# Exploding Eggs (Hermann’s)



## amrkizer (Nov 17, 2019)

Hello. 

I have two tortoises, a 6 year old male and an (approx.) 8 year old female. They have mated (many times) and the female has dug nests and laid 3 batches of 4-5 eggs over the past couple of years. I have been trying to hatch them, have purchased three different incubators and done tons of research and talked to people at reptile stores and everything I can think of, but I cannot get the eggs to hatch. I honestly don’t think I’m doing anything wrong, but every single batch after about 6 weeks, the eggs begin exploding. 

At this point I am starting to wonder if maybe there is something wrong with the tortoises? They both appear to be active and healthy and have never had any kind of medical problems. I’m getting so frustrated and don’t know what else I can do! Does anyone have any ideas on what could be wrong or what I can do to get the eggs to hatch next time? Just threw out the last of the 5 eggs she laid about 4 weeks ago because they were rotting .

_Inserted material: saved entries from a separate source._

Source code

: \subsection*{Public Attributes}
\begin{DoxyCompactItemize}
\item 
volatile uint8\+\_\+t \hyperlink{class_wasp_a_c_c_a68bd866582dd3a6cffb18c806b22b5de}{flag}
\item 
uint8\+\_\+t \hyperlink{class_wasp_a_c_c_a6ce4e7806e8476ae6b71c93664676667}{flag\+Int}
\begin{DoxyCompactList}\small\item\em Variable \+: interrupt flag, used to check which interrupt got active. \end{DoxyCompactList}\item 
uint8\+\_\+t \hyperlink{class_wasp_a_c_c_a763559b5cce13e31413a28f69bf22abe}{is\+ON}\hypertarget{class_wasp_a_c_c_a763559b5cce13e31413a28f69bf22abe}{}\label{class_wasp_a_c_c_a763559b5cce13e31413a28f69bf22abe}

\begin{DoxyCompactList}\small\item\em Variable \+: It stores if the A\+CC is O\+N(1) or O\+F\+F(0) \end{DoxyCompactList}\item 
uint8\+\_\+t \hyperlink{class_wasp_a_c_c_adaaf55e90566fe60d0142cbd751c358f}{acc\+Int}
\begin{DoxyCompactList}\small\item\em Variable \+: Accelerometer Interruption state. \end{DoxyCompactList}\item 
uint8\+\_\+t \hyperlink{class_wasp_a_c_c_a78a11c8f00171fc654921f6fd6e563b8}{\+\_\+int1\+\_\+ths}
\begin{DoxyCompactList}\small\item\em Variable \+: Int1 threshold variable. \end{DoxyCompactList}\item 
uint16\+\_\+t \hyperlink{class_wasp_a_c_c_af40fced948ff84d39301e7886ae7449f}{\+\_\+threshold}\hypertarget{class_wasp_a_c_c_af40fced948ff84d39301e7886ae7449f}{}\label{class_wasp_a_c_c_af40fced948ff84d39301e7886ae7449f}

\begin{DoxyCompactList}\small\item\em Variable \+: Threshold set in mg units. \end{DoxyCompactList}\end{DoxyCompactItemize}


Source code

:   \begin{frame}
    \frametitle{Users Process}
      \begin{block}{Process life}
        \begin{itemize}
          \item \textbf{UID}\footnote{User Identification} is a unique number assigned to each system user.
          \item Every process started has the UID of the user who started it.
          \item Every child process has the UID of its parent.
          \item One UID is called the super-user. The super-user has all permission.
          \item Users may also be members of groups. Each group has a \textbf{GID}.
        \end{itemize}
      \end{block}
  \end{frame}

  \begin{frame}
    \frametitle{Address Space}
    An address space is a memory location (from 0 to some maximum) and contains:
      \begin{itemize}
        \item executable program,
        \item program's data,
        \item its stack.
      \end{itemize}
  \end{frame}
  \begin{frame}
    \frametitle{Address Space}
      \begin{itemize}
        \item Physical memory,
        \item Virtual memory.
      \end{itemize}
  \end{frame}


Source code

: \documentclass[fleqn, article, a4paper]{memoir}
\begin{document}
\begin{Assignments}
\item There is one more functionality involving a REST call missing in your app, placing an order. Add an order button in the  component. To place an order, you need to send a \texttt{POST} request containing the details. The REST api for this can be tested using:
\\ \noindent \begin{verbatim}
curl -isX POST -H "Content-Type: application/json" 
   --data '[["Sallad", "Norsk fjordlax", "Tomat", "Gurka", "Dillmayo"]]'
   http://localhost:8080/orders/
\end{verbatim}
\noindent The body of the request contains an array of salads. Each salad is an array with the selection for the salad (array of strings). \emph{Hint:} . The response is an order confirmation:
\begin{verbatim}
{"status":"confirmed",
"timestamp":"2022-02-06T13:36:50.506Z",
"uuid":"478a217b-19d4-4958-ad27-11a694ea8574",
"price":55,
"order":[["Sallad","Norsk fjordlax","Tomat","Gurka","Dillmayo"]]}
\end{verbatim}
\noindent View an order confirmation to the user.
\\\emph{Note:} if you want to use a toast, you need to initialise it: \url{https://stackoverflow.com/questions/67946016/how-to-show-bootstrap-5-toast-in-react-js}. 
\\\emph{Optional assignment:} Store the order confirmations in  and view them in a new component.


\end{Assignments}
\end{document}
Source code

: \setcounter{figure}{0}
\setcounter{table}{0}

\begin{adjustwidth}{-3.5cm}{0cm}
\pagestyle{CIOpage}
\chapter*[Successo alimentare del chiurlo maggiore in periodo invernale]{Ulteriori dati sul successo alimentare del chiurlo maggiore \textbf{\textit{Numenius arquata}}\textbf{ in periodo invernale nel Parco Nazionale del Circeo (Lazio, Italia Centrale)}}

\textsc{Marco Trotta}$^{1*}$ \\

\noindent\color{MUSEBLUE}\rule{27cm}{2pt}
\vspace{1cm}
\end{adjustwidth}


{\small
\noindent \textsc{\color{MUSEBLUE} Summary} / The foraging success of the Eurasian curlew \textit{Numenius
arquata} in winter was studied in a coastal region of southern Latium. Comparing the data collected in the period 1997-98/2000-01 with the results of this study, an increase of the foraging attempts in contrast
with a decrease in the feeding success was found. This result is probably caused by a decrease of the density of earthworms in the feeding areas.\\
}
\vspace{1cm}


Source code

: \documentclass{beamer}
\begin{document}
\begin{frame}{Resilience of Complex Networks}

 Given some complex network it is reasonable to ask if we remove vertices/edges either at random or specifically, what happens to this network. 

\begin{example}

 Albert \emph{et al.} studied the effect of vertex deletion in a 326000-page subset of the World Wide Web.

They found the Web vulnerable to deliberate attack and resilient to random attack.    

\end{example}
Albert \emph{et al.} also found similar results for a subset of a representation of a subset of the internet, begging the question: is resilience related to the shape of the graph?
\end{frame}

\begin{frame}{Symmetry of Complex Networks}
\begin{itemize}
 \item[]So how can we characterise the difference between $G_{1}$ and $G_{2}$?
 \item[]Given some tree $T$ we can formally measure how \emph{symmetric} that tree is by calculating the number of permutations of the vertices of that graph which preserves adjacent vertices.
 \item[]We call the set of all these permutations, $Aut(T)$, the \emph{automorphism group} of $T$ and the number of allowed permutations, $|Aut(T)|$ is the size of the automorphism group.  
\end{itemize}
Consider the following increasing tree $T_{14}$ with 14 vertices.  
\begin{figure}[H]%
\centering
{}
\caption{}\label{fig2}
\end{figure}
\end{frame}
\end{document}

(Using a Hovabator with Hatchrite at 86-88 degrees and 70-80% humidity. Carefully removed eggs minutes after they were laid and put into incubator without turning them and have not touched them since.)


----------



## method89 (Nov 18, 2019)

if he's available, @HermanniChris probably has the answer.


----------



## daniellenc (Nov 18, 2019)

Hmmmm usually only fertile eggs explode when something goes wrong, but your female may just need more time to lay fertile eggs and they're duds. Could also be temp fluctuations you're missing.


----------



## Yvonne G (Nov 18, 2019)

Do you have too much water in the incubator? Too much water causes the eggs to absorb too much and they swell and sometimes crack open.


----------



## Markw84 (Nov 18, 2019)

Perhaps you can go through your procedure exactly - how you take the eggs from the nest to incubator. How do you prepare the incubation medium? What are you using for a container and incubation medium? Do you wash the eggs? Any ventilation in the container? What type thermometer/hygrometer are you using, Etc.


----------



## Gijoux (Nov 20, 2019)

amrkizer said:


> Hello.
> 
> I have two tortoises, a 6 year old male and an (approx.) 8 year old female. They have mated (many times) and the female has dug nests and laid 3 batches of 4-5 eggs over the past couple of years. I have been trying to hatch them, have purchased three different incubators and done tons of research and talked to people at reptile stores and everything I can think of, but I cannot get the eggs to hatch. I honestly don’t think I’m doing anything wrong, but every single batch after about 6 weeks, the eggs begin exploding.
> 
> ...


I'm guessing perhaps you don't have enough ventilation in your boxes, but of course no way to know. I've had eggs incubating for months and months and months and months without explosion or babies until my Leopard's 4th clutch, at which point I got some fertile eggs and babies. I had been told to leave the eggs in the incubator until they hatch or explode. It sounds like you've got the exploding egg scenario down. I hope someone has more ideas.


----------



## Tom (Nov 21, 2019)

Eggs pop when they are too wet. Instead of hatchrite, mix up your own vermiculite. I do one to one water to vermiculite, by weight, for the species I incubate, but Russian tortoises need no added moisture to the media as long as the air is humid in the incubator. I would guess that hermanni would be somewhere in the middle.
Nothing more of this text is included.